The coated surface may be of a body of any shape or size and of any material. It has been found most convenient to apply the process to producing coatings on glass and ceramic bodies.

The steps of mixing the ingredients comprising the coating solution, the coating of the solution upon the surface, and the drying may be carried out by conventional techniques. The coating may be deposited by any process, for example, by spraying, dipping, screening, doctor blading, or flowing on the material.

The photosensitive coating is exposed to a pattern of light wherein the light is within the spectral range of sensitivity of the coating. The light pattern may be produced by the well-known contact print method wherein a stencil is contacted with the coating and the coating exposed to light through the stencil.
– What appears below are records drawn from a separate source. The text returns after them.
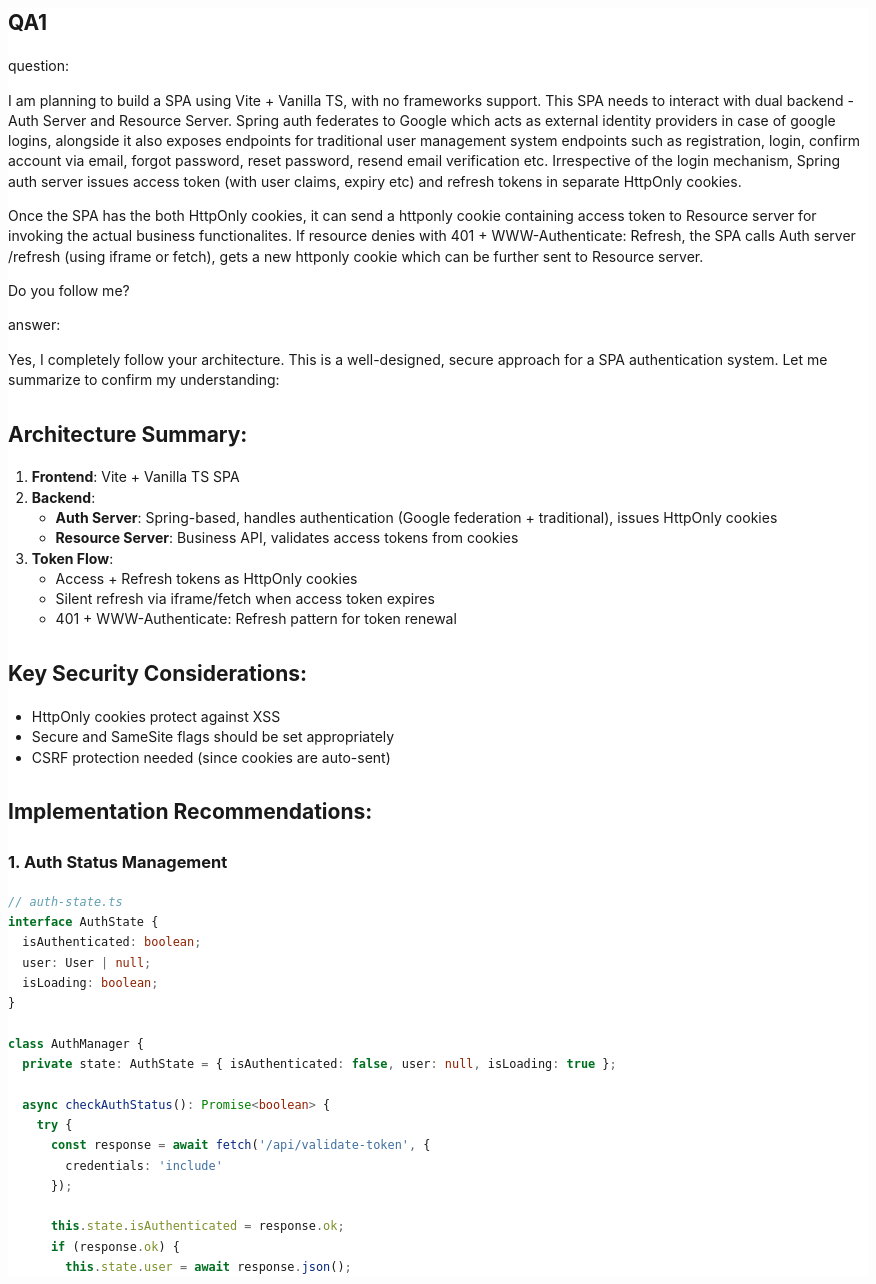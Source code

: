 ## QA1

question:

I am planning to build a SPA using Vite + Vanilla TS, with no frameworks support. This SPA needs to interact with dual backend - Auth Server and Resource Server. Spring auth federates to Google which acts as external identity providers in case of google logins, alongside it also exposes endpoints for traditional user management system endpoints such as registration, login, confirm account via email, forgot password, reset password, resend email verification etc. Irrespective of the login mechanism, Spring auth server issues access token (with user claims, expiry etc) and refresh tokens in separate HttpOnly cookies.

Once the SPA has the both HttpOnly cookies, it can send a httponly cookie containing access token to Resource server for invoking the actual business functionalites. If resource denies with 401 + WWW-Authenticate: Refresh, the SPA calls Auth server /refresh (using iframe or fetch), gets a new httponly cookie which can be further sent to Resource server.

Do you follow me?

answer:

Yes, I completely follow your architecture. This is a well-designed, secure approach for a SPA authentication system. Let me summarize to confirm my understanding:

## Architecture Summary:
1. **Frontend**: Vite + Vanilla TS SPA
2. **Backend**: 
   - **Auth Server**: Spring-based, handles authentication (Google federation + traditional), issues HttpOnly cookies
   - **Resource Server**: Business API, validates access tokens from cookies
3. **Token Flow**: 
   - Access + Refresh tokens as HttpOnly cookies
   - Silent refresh via iframe/fetch when access token expires
   - 401 + WWW-Authenticate: Refresh pattern for token renewal

## Key Security Considerations:
- HttpOnly cookies protect against XSS
- Secure and SameSite flags should be set appropriately
- CSRF protection needed (since cookies are auto-sent)

## Implementation Recommendations:

### 1. Auth Status Management
```typescript
// auth-state.ts
interface AuthState {
  isAuthenticated: boolean;
  user: User | null;
  isLoading: boolean;
}

class AuthManager {
  private state: AuthState = { isAuthenticated: false, user: null, isLoading: true };
  
  async checkAuthStatus(): Promise<boolean> {
    try {
      const response = await fetch('/api/validate-token', {
        credentials: 'include'
      });
      
      this.state.isAuthenticated = response.ok;
      if (response.ok) {
        this.state.user = await response.json();
```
Or, the light pattern may be produced by the well-known projection method, wherein light is passed through a stencil on photographic negative or positive and, by means of an optical system, the light pattern produced is imaged upon the coating. The effect of the light is to produce regions of greater solubility and regions of lesser solubility in the coating. Then, during the step of developing the coating, the regions of greater solubility are removed leaving a pattern of metal resinate on the surface which corresponds to the light pattern. The developer or developing solution that is used is determined by the photoresist that is used.

The final step of heating is conducted so as to convert the pattern of metal resinate into a pattern of metal which is electrically conducting. Where the coating composition includes materials which must be oxidized in order to be removed, the firing is conducted in an oxidizing atmosphere at such temperatures and for such times as to remove these components, and at which there is no distortion either to the support or to the pattern of metal ultimately produced. Generally, the heating is conducted in air at temperatures of about 500.degree. to 800.degree. C. until the organic material is removed. The heating is continued for a short period with the air supply reduced so as to develop a strong bond between the remaining metal of the pattern and the surface.

Claims

I claim:

1. A method for producing a metallic pattern upon a surface of a heat-resistant body comprising:

a. providing on said surface a photosensitive coating comprised of an organic photoresist and a substantially transparent metal resinate including the steps of:

i. mixing a substantially transparent metal resinate with a substantially transparent organic photoresist, said photoresist being sensitive to light in a particular spectral range,

ii. applying to said surface a thin coating of said mixture,

iii. and drying said coating,

b. exposing said coating to a pattern of light, said light being within the spectral range of sensitivity of said photoresist thereby producing in said coating regions of greater solubility and regions of lesser solubility,

c. developing said coating by removing said regions of greater solubility to produce a pattern of metal resinate and photoresist on said surface,

d. and then heating said pattern to volatilize said photoresist and to convert said metal resinate pattern to a metallic pattern.

2. The process of claim 1 wherein said mixture is solvent based.

3. The process of claim 2 wherein step (c) is conducted by applying to said exposed coating a dilute aqueous alkaline solution.

4. The process of claim 1 wherein said metal resinate is a gold resinate.

5. The process of claim 1 wherein said mixture is water-based.